_WHAT YOU HAVE TO DO_.
Read through the listing below and copy each line in which the word "index" occurs.

═══ INPUT DATA ═══

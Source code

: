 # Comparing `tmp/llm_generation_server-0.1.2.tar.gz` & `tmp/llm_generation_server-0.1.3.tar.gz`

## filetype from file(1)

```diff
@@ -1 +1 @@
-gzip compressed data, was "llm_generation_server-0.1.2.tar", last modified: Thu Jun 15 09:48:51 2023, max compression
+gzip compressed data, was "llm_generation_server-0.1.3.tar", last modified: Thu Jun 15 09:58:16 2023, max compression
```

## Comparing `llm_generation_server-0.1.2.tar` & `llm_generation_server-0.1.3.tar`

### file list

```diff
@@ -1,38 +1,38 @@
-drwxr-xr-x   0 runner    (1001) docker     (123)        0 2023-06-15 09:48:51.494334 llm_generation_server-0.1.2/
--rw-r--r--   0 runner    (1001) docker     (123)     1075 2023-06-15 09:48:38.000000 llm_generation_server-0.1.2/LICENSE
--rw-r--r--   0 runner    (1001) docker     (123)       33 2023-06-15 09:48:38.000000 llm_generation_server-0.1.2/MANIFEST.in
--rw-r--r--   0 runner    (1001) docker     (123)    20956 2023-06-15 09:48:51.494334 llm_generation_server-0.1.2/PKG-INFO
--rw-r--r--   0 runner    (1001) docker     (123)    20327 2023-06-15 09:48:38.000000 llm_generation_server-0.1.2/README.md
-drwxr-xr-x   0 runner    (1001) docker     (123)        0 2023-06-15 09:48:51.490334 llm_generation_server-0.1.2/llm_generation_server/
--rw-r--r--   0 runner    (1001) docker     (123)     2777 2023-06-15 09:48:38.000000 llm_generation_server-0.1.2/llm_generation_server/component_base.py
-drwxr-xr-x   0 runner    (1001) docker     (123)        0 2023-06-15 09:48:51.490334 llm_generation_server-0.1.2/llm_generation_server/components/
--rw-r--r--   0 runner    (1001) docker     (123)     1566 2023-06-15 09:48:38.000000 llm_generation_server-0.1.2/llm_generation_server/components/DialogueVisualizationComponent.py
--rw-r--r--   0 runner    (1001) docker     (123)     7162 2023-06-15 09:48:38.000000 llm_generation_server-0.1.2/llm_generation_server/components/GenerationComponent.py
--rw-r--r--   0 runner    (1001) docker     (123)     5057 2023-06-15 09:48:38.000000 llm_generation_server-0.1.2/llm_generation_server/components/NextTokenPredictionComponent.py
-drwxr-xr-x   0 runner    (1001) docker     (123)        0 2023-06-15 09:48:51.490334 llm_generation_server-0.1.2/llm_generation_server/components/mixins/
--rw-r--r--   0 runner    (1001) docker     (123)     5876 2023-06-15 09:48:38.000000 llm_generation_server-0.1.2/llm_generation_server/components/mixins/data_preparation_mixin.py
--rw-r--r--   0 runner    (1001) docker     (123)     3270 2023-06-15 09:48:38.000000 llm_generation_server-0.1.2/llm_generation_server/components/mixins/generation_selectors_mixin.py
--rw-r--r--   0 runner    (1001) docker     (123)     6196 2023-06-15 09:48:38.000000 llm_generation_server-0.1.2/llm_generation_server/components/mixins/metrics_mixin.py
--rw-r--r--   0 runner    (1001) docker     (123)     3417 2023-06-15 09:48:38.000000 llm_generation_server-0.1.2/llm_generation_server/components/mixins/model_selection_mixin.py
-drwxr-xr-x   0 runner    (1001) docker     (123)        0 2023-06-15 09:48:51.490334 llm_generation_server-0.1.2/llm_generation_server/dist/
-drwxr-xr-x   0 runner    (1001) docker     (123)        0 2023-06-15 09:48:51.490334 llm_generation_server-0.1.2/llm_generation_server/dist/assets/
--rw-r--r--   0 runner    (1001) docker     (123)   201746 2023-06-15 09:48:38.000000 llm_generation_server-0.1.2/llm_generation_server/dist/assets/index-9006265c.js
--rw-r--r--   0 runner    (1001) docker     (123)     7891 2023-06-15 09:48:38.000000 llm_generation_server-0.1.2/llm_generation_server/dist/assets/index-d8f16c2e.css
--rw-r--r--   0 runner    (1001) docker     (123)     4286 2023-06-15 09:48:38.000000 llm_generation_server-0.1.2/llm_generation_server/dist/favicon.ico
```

═══

_SOLUTION TO THIS EXERCISE_.
--rw-r--r--   0 runner    (1001) docker     (123)   201746 2023-06-15 09:48:38.000000 llm_generation_server-0.1.2/llm_generation_server/dist/assets/index-9006265c.js
--rw-r--r--   0 runner    (1001) docker     (123)     7891 2023-06-15 09:48:38.000000 llm_generation_server-0.1.2/llm_generation_server/dist/assets/index-d8f16c2e.css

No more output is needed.